> _TASK PROMPT_: Using the records below, count the lines containing "have" and give only the total.

(Dataset entries)
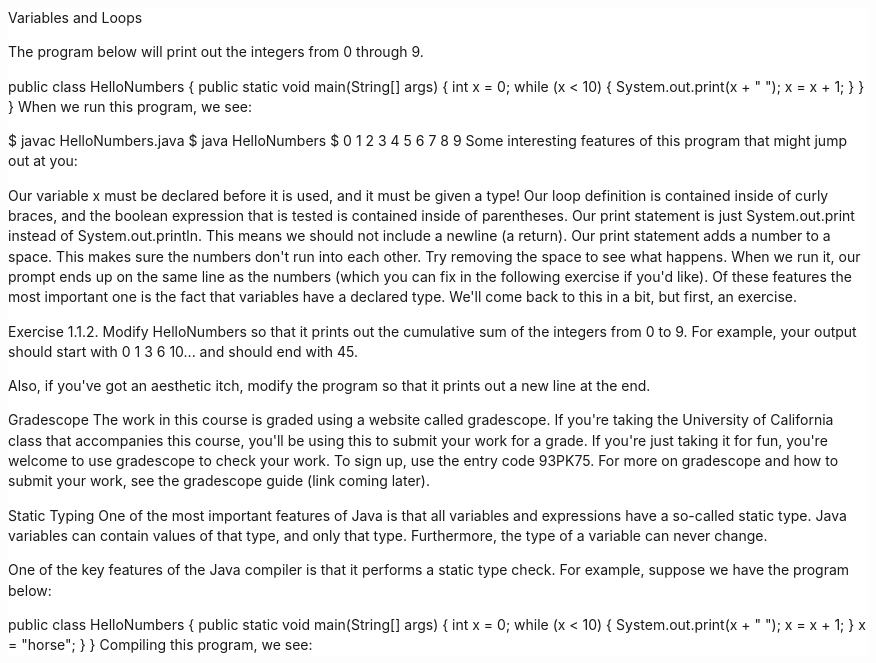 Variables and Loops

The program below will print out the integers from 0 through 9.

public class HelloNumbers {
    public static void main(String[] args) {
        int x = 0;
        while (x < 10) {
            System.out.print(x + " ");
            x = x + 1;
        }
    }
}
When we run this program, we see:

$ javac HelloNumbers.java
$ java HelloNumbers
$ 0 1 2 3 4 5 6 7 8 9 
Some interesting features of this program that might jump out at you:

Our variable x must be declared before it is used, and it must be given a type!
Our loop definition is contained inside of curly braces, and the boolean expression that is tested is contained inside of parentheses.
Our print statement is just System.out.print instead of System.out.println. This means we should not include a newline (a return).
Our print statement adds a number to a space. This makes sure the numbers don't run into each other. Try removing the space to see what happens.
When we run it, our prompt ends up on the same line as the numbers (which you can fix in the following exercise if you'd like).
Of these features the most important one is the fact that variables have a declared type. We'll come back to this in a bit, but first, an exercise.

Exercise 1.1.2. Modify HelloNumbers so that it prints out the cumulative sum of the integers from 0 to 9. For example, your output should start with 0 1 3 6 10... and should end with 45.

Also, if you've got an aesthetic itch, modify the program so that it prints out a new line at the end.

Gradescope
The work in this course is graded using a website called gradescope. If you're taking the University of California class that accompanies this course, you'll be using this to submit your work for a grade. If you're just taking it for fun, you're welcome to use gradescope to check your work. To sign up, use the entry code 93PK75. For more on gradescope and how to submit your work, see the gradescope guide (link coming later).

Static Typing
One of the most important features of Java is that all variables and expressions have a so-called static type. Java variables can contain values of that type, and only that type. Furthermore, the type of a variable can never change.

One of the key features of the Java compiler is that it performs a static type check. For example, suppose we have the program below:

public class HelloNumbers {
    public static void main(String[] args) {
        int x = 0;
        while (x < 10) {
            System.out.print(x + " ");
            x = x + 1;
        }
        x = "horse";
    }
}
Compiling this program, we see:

> _TASK RESULT_: 3